In any complex system, like business software, most errors and failures can be traced to a human source. One of the benefits that great user experience delivers is the reduction of errors.
Good design on the shop floor
The ubiquitous smartphone has brought the cost of computing down precipitously while at the same time providing a platform for well-designed software. In industrial applications, for example, the smartphone is increasingly replacing the “big brick” scanner hardware. Executives who are on the fence about accepting iOS in the warehouse should account for this: Apple has spent billions on R&D making their hardware drop, water and dust resistant whereas the brick, with its limited market, received several million in R&D to develop. Modern computing platforms are a pre-requisite to enabling good design in the enterprise, and they are comparatively quite cheap.
All these things add up. Cost savings, increased productivity, reduced error rates and training time increase profitability. But if quantitative results alone aren’t enough to inspire change, then consider how a good WMS user experience increases quality.
Research shows that millennials want to work for companies that embrace the way they use technology. Along those lines, young talent wants to work on fresh, modern systems that are sexy. Legacy business systems are neither fresh nor sexy. Companies that are using antiquated technology have a harder time finding talented people unless they go to the bottom of the barrel or offer higher pay.

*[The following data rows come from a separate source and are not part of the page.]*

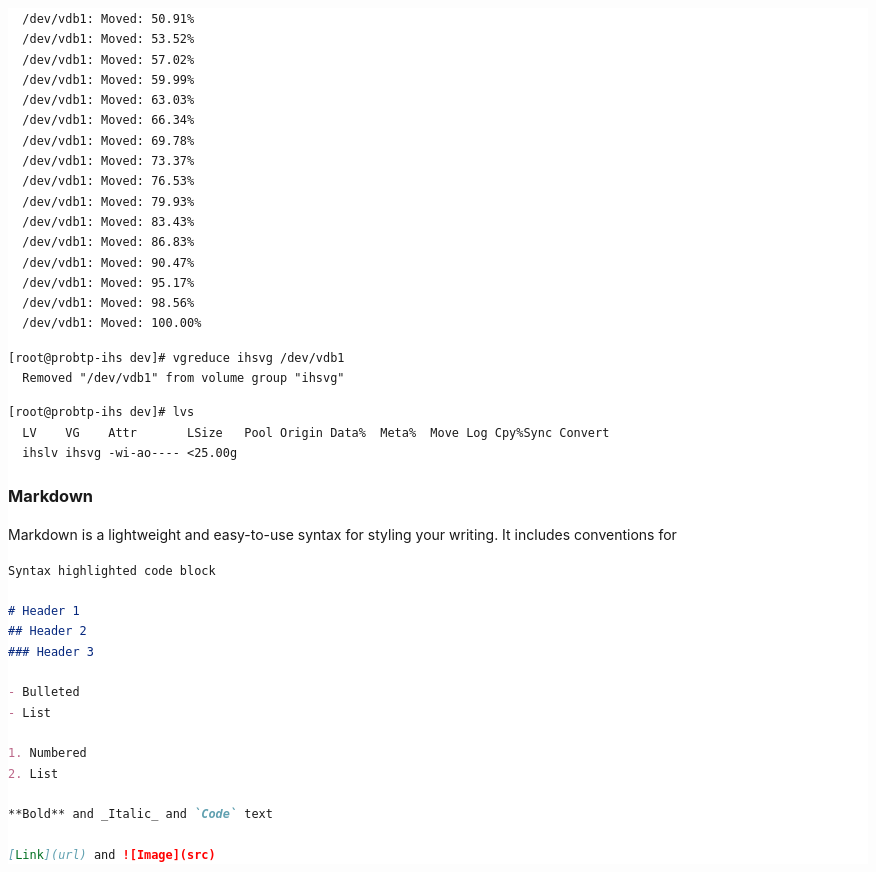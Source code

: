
 ```
  /dev/vdb1: Moved: 50.91%
  /dev/vdb1: Moved: 53.52%
  /dev/vdb1: Moved: 57.02%
  /dev/vdb1: Moved: 59.99%
  /dev/vdb1: Moved: 63.03%
  /dev/vdb1: Moved: 66.34%
  /dev/vdb1: Moved: 69.78%
  /dev/vdb1: Moved: 73.37%
  /dev/vdb1: Moved: 76.53%
  /dev/vdb1: Moved: 79.93%
  /dev/vdb1: Moved: 83.43%
  /dev/vdb1: Moved: 86.83%
  /dev/vdb1: Moved: 90.47%
  /dev/vdb1: Moved: 95.17%
  /dev/vdb1: Moved: 98.56%
  /dev/vdb1: Moved: 100.00%
```

```
[root@probtp-ihs dev]# vgreduce ihsvg /dev/vdb1
  Removed "/dev/vdb1" from volume group "ihsvg"
```

```
[root@probtp-ihs dev]# lvs
  LV    VG    Attr       LSize   Pool Origin Data%  Meta%  Move Log Cpy%Sync Convert
  ihslv ihsvg -wi-ao---- <25.00g                                                    
```



### Markdown

Markdown is a lightweight and easy-to-use syntax for styling your writing. It includes conventions for

```markdown
Syntax highlighted code block

# Header 1
## Header 2
### Header 3

- Bulleted
- List

1. Numbered
2. List

**Bold** and _Italic_ and `Code` text

[Link](url) and ![Image](src)
```
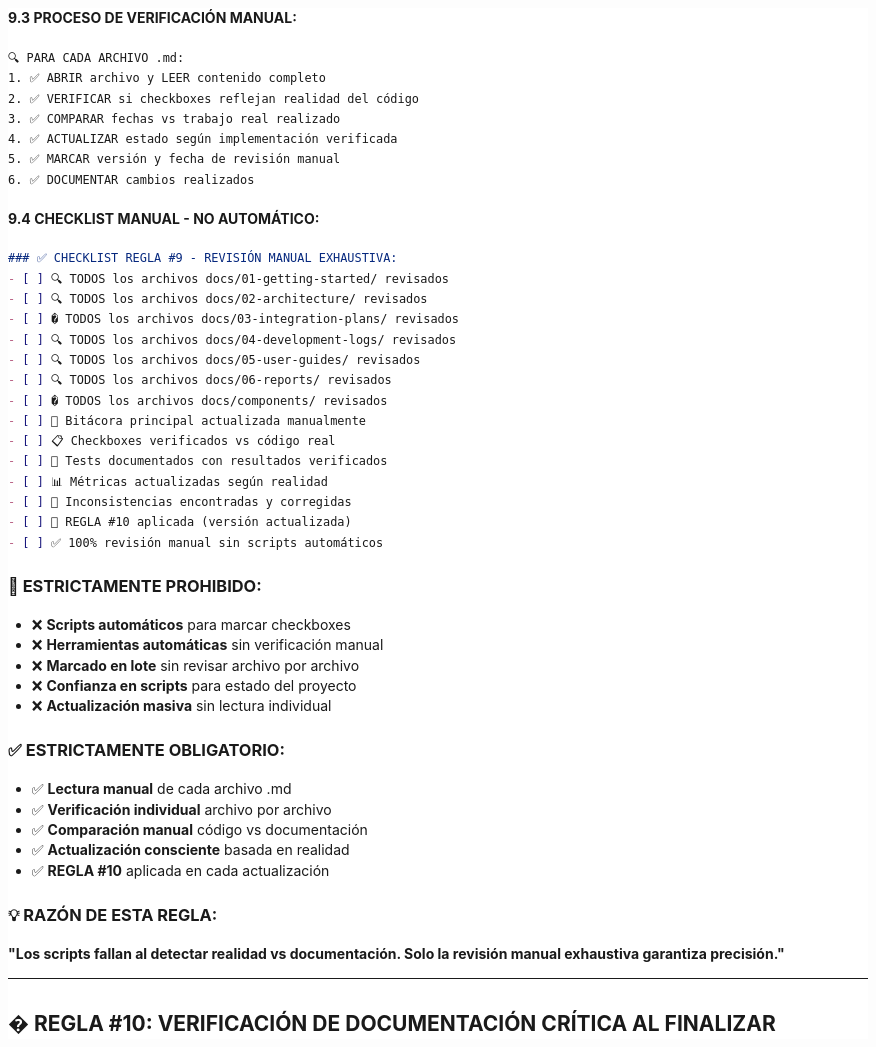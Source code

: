 #### **9.3 PROCESO DE VERIFICACIÓN MANUAL:**
```
🔍 PARA CADA ARCHIVO .md:
1. ✅ ABRIR archivo y LEER contenido completo
2. ✅ VERIFICAR si checkboxes reflejan realidad del código
3. ✅ COMPARAR fechas vs trabajo real realizado
4. ✅ ACTUALIZAR estado según implementación verificada
5. ✅ MARCAR versión y fecha de revisión manual
6. ✅ DOCUMENTAR cambios realizados
```

#### **9.4 CHECKLIST MANUAL - NO AUTOMÁTICO:**
```markdown
### ✅ CHECKLIST REGLA #9 - REVISIÓN MANUAL EXHAUSTIVA:
- [ ] 🔍 TODOS los archivos docs/01-getting-started/ revisados
- [ ] 🔍 TODOS los archivos docs/02-architecture/ revisados  
- [ ] � TODOS los archivos docs/03-integration-plans/ revisados
- [ ] 🔍 TODOS los archivos docs/04-development-logs/ revisados
- [ ] 🔍 TODOS los archivos docs/05-user-guides/ revisados
- [ ] 🔍 TODOS los archivos docs/06-reports/ revisados
- [ ] � TODOS los archivos docs/components/ revisados
- [ ] 📝 Bitácora principal actualizada manualmente
- [ ] 📋 Checkboxes verificados vs código real
- [ ] 🧪 Tests documentados con resultados verificados
- [ ] 📊 Métricas actualizadas según realidad
- [ ] 🎯 Inconsistencias encontradas y corregidas
- [ ] 📄 REGLA #10 aplicada (versión actualizada)
- [ ] ✅ 100% revisión manual sin scripts automáticos
```

### 🚨 **ESTRICTAMENTE PROHIBIDO:**
- ❌ **Scripts automáticos** para marcar checkboxes
- ❌ **Herramientas automáticas** sin verificación manual
- ❌ **Marcado en lote** sin revisar archivo por archivo
- ❌ **Confianza en scripts** para estado del proyecto
- ❌ **Actualización masiva** sin lectura individual

### ✅ **ESTRICTAMENTE OBLIGATORIO:**
- ✅ **Lectura manual** de cada archivo .md
- ✅ **Verificación individual** archivo por archivo
- ✅ **Comparación manual** código vs documentación
- ✅ **Actualización consciente** basada en realidad
- ✅ **REGLA #10** aplicada en cada actualización

### 💡 **RAZÓN DE ESTA REGLA:**
**"Los scripts fallan al detectar realidad vs documentación. Solo la revisión manual exhaustiva garantiza precisión."**

---

## � **REGLA #10: VERIFICACIÓN DE DOCUMENTACIÓN CRÍTICA AL FINALIZAR**
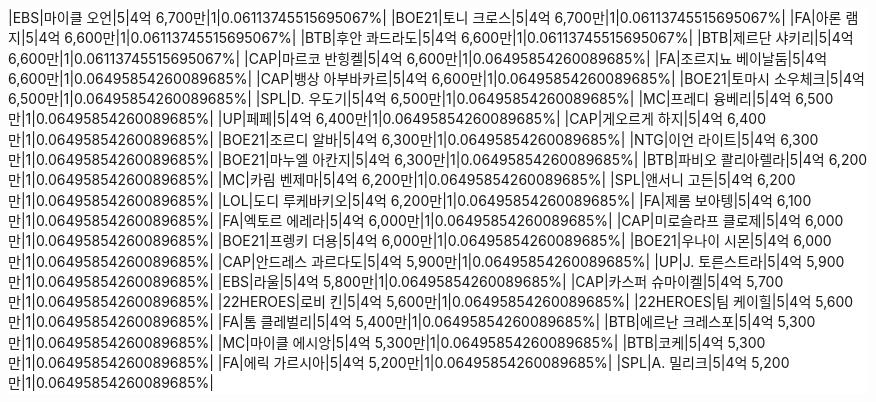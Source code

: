 |EBS|마이클 오언|5|4억 6,700만|1|0.06113745515695067%|
|BOE21|토니 크로스|5|4억 6,700만|1|0.06113745515695067%|
|FA|아론 램지|5|4억 6,600만|1|0.06113745515695067%|
|BTB|후안 콰드라도|5|4억 6,600만|1|0.06113745515695067%|
|BTB|제르단 샤키리|5|4억 6,600만|1|0.06113745515695067%|
|CAP|마르코 반힝켈|5|4억 6,600만|1|0.06495854260089685%|
|FA|조르지뇨 베이날둠|5|4억 6,600만|1|0.06495854260089685%|
|CAP|뱅상 아부바카르|5|4억 6,600만|1|0.06495854260089685%|
|BOE21|토마시 소우체크|5|4억 6,500만|1|0.06495854260089685%|
|SPL|D. 우도기|5|4억 6,500만|1|0.06495854260089685%|
|MC|프레디 융베리|5|4억 6,500만|1|0.06495854260089685%|
|UP|페페|5|4억 6,400만|1|0.06495854260089685%|
|CAP|게오르게 하지|5|4억 6,400만|1|0.06495854260089685%|
|BOE21|조르디 알바|5|4억 6,300만|1|0.06495854260089685%|
|NTG|이언 라이트|5|4억 6,300만|1|0.06495854260089685%|
|BOE21|마누엘 아칸지|5|4억 6,300만|1|0.06495854260089685%|
|BTB|파비오 콸리아렐라|5|4억 6,200만|1|0.06495854260089685%|
|MC|카림 벤제마|5|4억 6,200만|1|0.06495854260089685%|
|SPL|앤서니 고든|5|4억 6,200만|1|0.06495854260089685%|
|LOL|도디 루케바키오|5|4억 6,200만|1|0.06495854260089685%|
|FA|제롬 보아텡|5|4억 6,100만|1|0.06495854260089685%|
|FA|엑토르 에레라|5|4억 6,000만|1|0.06495854260089685%|
|CAP|미로슬라프 클로제|5|4억 6,000만|1|0.06495854260089685%|
|BOE21|프렝키 더용|5|4억 6,000만|1|0.06495854260089685%|
|BOE21|우나이 시몬|5|4억 6,000만|1|0.06495854260089685%|
|CAP|안드레스 과르다도|5|4억 5,900만|1|0.06495854260089685%|
|UP|J. 토른스트라|5|4억 5,900만|1|0.06495854260089685%|
|EBS|라울|5|4억 5,800만|1|0.06495854260089685%|
|CAP|카스퍼 슈마이켈|5|4억 5,700만|1|0.06495854260089685%|
|22HEROES|로비 킨|5|4억 5,600만|1|0.06495854260089685%|
|22HEROES|팀 케이힐|5|4억 5,600만|1|0.06495854260089685%|
|FA|톰 클레벌리|5|4억 5,400만|1|0.06495854260089685%|
|BTB|에르난 크레스포|5|4억 5,300만|1|0.06495854260089685%|
|MC|마이클 에시앙|5|4억 5,300만|1|0.06495854260089685%|
|BTB|코케|5|4억 5,300만|1|0.06495854260089685%|
|FA|에릭 가르시아|5|4억 5,200만|1|0.06495854260089685%|
|SPL|A. 밀리크|5|4억 5,200만|1|0.06495854260089685%|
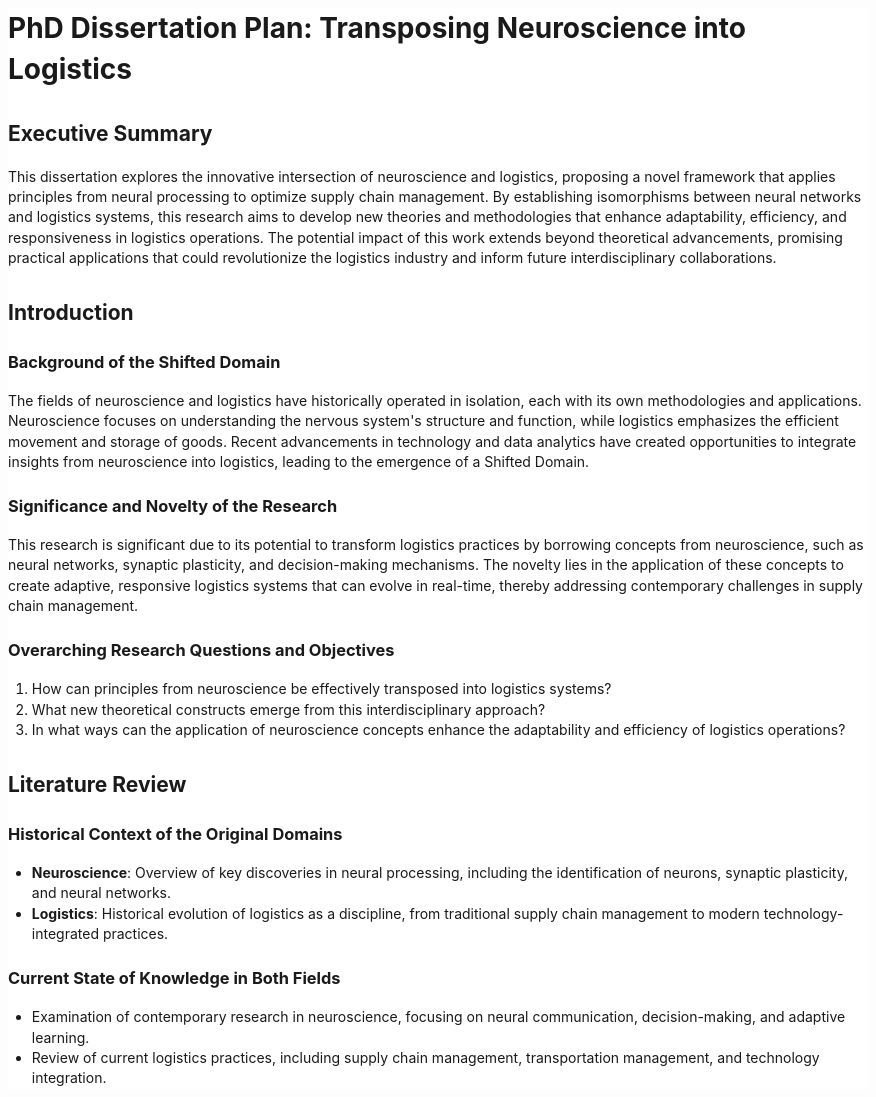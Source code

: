 # PhD Dissertation Plan: Transposing Neuroscience into Logistics

## Executive Summary
This dissertation explores the innovative intersection of neuroscience and logistics, proposing a novel framework that applies principles from neural processing to optimize supply chain management. By establishing isomorphisms between neural networks and logistics systems, this research aims to develop new theories and methodologies that enhance adaptability, efficiency, and responsiveness in logistics operations. The potential impact of this work extends beyond theoretical advancements, promising practical applications that could revolutionize the logistics industry and inform future interdisciplinary collaborations.

## Introduction
### Background of the Shifted Domain
The fields of neuroscience and logistics have historically operated in isolation, each with its own methodologies and applications. Neuroscience focuses on understanding the nervous system's structure and function, while logistics emphasizes the efficient movement and storage of goods. Recent advancements in technology and data analytics have created opportunities to integrate insights from neuroscience into logistics, leading to the emergence of a Shifted Domain.

### Significance and Novelty of the Research
This research is significant due to its potential to transform logistics practices by borrowing concepts from neuroscience, such as neural networks, synaptic plasticity, and decision-making mechanisms. The novelty lies in the application of these concepts to create adaptive, responsive logistics systems that can evolve in real-time, thereby addressing contemporary challenges in supply chain management.

### Overarching Research Questions and Objectives
1. How can principles from neuroscience be effectively transposed into logistics systems?
2. What new theoretical constructs emerge from this interdisciplinary approach?
3. In what ways can the application of neuroscience concepts enhance the adaptability and efficiency of logistics operations?

## Literature Review
### Historical Context of the Original Domains
- **Neuroscience**: Overview of key discoveries in neural processing, including the identification of neurons, synaptic plasticity, and neural networks.
- **Logistics**: Historical evolution of logistics as a discipline, from traditional supply chain management to modern technology-integrated practices.

### Current State of Knowledge in Both Fields
- Examination of contemporary research in neuroscience, focusing on neural communication, decision-making, and adaptive learning.
- Review of current logistics practices, including supply chain management, transportation management, and technology integration.
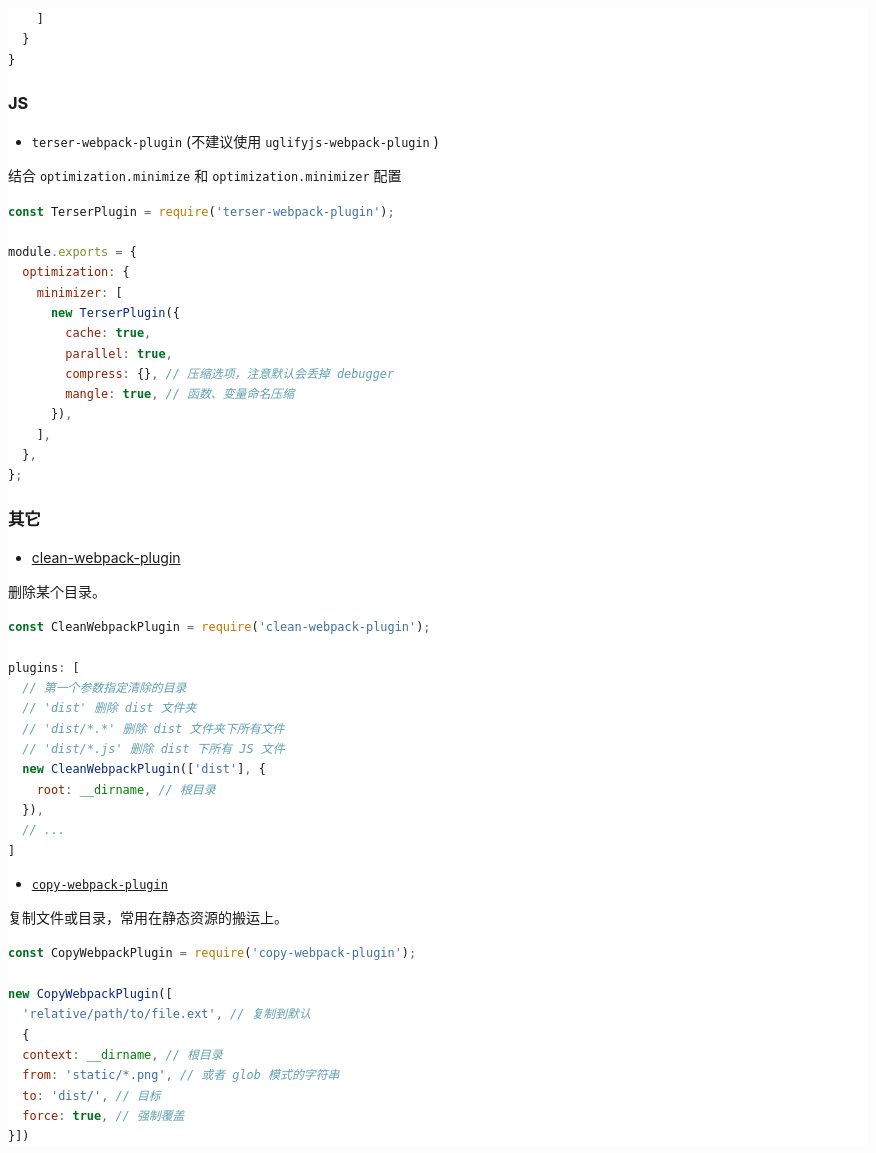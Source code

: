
 ```js
    ]
  }
}
```
### JS

* `terser-webpack-plugin` (不建议使用 `uglifyjs-webpack-plugin` )

结合 `optimization.minimize` 和 `optimization.minimizer` 配置

```js
const TerserPlugin = require('terser-webpack-plugin');

module.exports = {
  optimization: {
    minimizer: [
      new TerserPlugin({
        cache: true,
        parallel: true,
        compress: {}, // 压缩选项，注意默认会丢掉 debugger
        mangle: true, // 函数、变量命名压缩
      }),
    ],
  },
};
```

### 其它

* [clean-webpack-plugin](https://github.com/johnagan/clean-webpack-plugin)

删除某个目录。

```js
const CleanWebpackPlugin = require('clean-webpack-plugin');

plugins: [
  // 第一个参数指定清除的目录
  // 'dist' 删除 dist 文件夹
  // 'dist/*.*' 删除 dist 文件夹下所有文件
  // 'dist/*.js' 删除 dist 下所有 JS 文件
  new CleanWebpackPlugin(['dist'], {
    root: __dirname, // 根目录
  }),
  // ...
]
```

* [`copy-webpack-plugin`](https://github.com/webpack-contrib/copy-webpack-plugin)

复制文件或目录，常用在静态资源的搬运上。

```js
const CopyWebpackPlugin = require('copy-webpack-plugin');

new CopyWebpackPlugin([
  'relative/path/to/file.ext', // 复制到默认
  {
  context: __dirname, // 根目录
  from: 'static/*.png', // 或者 glob 模式的字符串
  to: 'dist/', // 目标
  force: true, // 强制覆盖
}])
```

Modern software that provides user engagement with beautiful design is the answer. It inspires employees to change their mindset from not just going through the motions of the job, but actually wanting to use the new system. Ugly, kludgy software is a drag. When employees are engaged, the business benefits.
In the new enterprise software eco-system, it’s about more than max feature set. The people must be able to engage with it in a way that is pleasing to use and aesthetically relevant.
With modern platforms, UI/UX designers are able to build business software in ways that were previously impossible. Users are used to spending a ton of time on their smartphones scrolling, tapping and swiping. These UX conventions have in 10 years become embedded in our culture. Legacy, Web 2.0 and character based UI’s are unnatural to the modern workforce. The last generation of business software was built by engineers. The next generation is being built by designers and engineers.